## [Task requirements]
Output all the records word for word. Drop the pictures.

*** Opening of Records to process ***

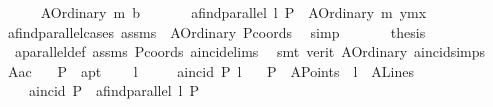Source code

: \begin{isabellebody}
\isanewline
\ \ \ \ \isamarkupfalse%
\ {\isacharparenleft}{\kern0pt}A{}Ordinary\ m\ b{\isacharparenright}{\kern0pt}\isanewline
\ \ \ \ \isamarkupfalse%
\ {}{\isacharcolon}{\kern0pt}\ {\isachardoublequoteopen}a{}find{\isacharunderscore}{\kern0pt}parallel\ l\ P\ {\isacharequal}{\kern0pt}\ {\isacharparenleft}{\kern0pt}A{}Ordinary\ m\ {\isacharparenleft}{\kern0pt}y{}{\isacharminus}{\kern0pt}m{\isacharasterisk}{\kern0pt}x{}{\isacharparenright}{\kern0pt}{\isacharparenright}{\kern0pt}{\isachardoublequoteclose}\ \isamarkupfalse%
\ a{}find{\isacharunderscore}{\kern0pt}parallel{\isachardot}{\kern0pt}cases\ assms\ \ A{}Ordinary\ Pcoords\ \isamarkupfalse%
\ simp\ \isanewline
\ \ \ \ \isamarkupfalse%
\ {\isacharquery}{\kern0pt}thesis\ \isamarkupfalse%
\ {}\ a{}parallel{\isacharunderscore}{\kern0pt}def\ assms\ Pcoords\ a{}incid{\isachardot}{\kern0pt}elims\ \isamarkupfalse%
\ {\isacharparenleft}{\kern0pt}smt\ {\isacharparenleft}{\kern0pt}verit{\isacharparenright}{\kern0pt}\ A{}Ordinary\ a{}incid{\isachardot}{\kern0pt}simps{\isacharparenleft}{\kern0pt}{}{\isacharparenright}{\kern0pt}{\isacharparenright}{\kern0pt}\isanewline
\ \ \isamarkupfalse%
\isanewline
{}\isamarkupfalse%
%
\endisatagproof
{\isafoldproof}%
%
\isadelimproof
\isanewline
%
\endisadelimproof
\isanewline
{}\isamarkupfalse%
\ A{}{\isacharunderscore}{\kern0pt}a{}c{\isacharcolon}{\kern0pt}\isanewline
\ \ \ P\ {\isacharcolon}{\kern0pt}{\isacharcolon}{\kern0pt}\ a{}pt\ \isanewline
\ \ \ l\ \isanewline
\ \ \ {\isachardoublequoteopen}{\isasymnot}\ {\isacharparenleft}{\kern0pt}a{}incid\ P\ l{\isacharparenright}{\kern0pt}{\isachardoublequoteclose}\isanewline
\ \ \ {\isachardoublequoteopen}P\ {\isasymin}\ A{}Points{\isachardoublequoteclose}\ \ {\isachardoublequoteopen}l\ {\isasymin}\ A{}Lines{\isachardoublequoteclose}\ \isanewline
\ \ \ \ {\isachardoublequoteopen}a{}incid\ P\ \ {\isacharparenleft}{\kern0pt}a{}find{\isacharunderscore}{\kern0pt}parallel\ l\ P{\isacharparenright}{\kern0pt}{\isachardoublequoteclose}\ \isanewline
%
\isadelimproof

\end{isabellebody}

*** Close of Records to process ***

## [Exercise output]
Source code

: \begin{isabellebody}
\isanewline
\ \ \ \ \isamarkupfalse%
\ {\isacharparenleft}{\kern0pt}A{}Ordinary\ m\ b{\isacharparenright}{\kern0pt}\isanewline
\ \ \ \ \isamarkupfalse%
\ {}{\isacharcolon}{\kern0pt}\ {\isachardoublequoteopen}a{}find{\isacharunderscore}{\kern0pt}parallel\ l\ P\ {\isacharequal}{\kern0pt}\ {\isacharparenleft}{\kern0pt}A{}Ordinary\ m\ {\isacharparenleft}{\kern0pt}y{}{\isacharminus}{\kern0pt}m{\isacharasterisk}{\kern0pt}x{}{\isacharparenright}{\kern0pt}{\isacharparenright}{\kern0pt}{\isachardoublequoteclose}\ \isamarkupfalse%
\ a{}find{\isacharunderscore}{\kern0pt}parallel{\isachardot}{\kern0pt}cases\ assms\ \ A{}Ordinary\ Pcoords\ \isamarkupfalse%
\ simp\ \isanewline
\ \ \ \ \isamarkupfalse%
\ {\isacharquery}{\kern0pt}thesis\ \isamarkupfalse%
\ {}\ a{}parallel{\isacharunderscore}{\kern0pt}def\ assms\ Pcoords\ a{}incid{\isachardot}{\kern0pt}elims\ \isamarkupfalse%
\ {\isacharparenleft}{\kern0pt}smt\ {\isacharparenleft}{\kern0pt}verit{\isacharparenright}{\kern0pt}\ A{}Ordinary\ a{}incid{\isachardot}{\kern0pt}simps{\isacharparenleft}{\kern0pt}{}{\isacharparenright}{\kern0pt}{\isacharparenright}{\kern0pt}\isanewline
\ \ \isamarkupfalse%
\isanewline
{}\isamarkupfalse%
%
\endisatagproof
{\isafoldproof}%
%
\isadelimproof
\isanewline
%
\endisadelimproof
\isanewline
{}\isamarkupfalse%
\ A{}{\isacharunderscore}{\kern0pt}a{}c{\isacharcolon}{\kern0pt}\isanewline
\ \ \ P\ {\isacharcolon}{\kern0pt}{\isacharcolon}{\kern0pt}\ a{}pt\ \isanewline
\ \ \ l\ \isanewline
\ \ \ {\isachardoublequoteopen}{\isasymnot}\ {\isacharparenleft}{\kern0pt}a{}incid\ P\ l{\isacharparenright}{\kern0pt}{\isachardoublequoteclose}\isanewline
\ \ \ {\isachardoublequoteopen}P\ {\isasymin}\ A{}Points{\isachardoublequoteclose}\ \ {\isachardoublequoteopen}l\ {\isasymin}\ A{}Lines{\isachardoublequoteclose}\ \isanewline
\ \ \ \ {\isachardoublequoteopen}a{}incid\ P\ \ {\isacharparenleft}{\kern0pt}a{}find{\isacharunderscore}{\kern0pt}parallel\ l\ P{\isacharparenright}{\kern0pt}{\isachardoublequoteclose}\ \isanewline
%
\isadelimproof

\end{isabellebody}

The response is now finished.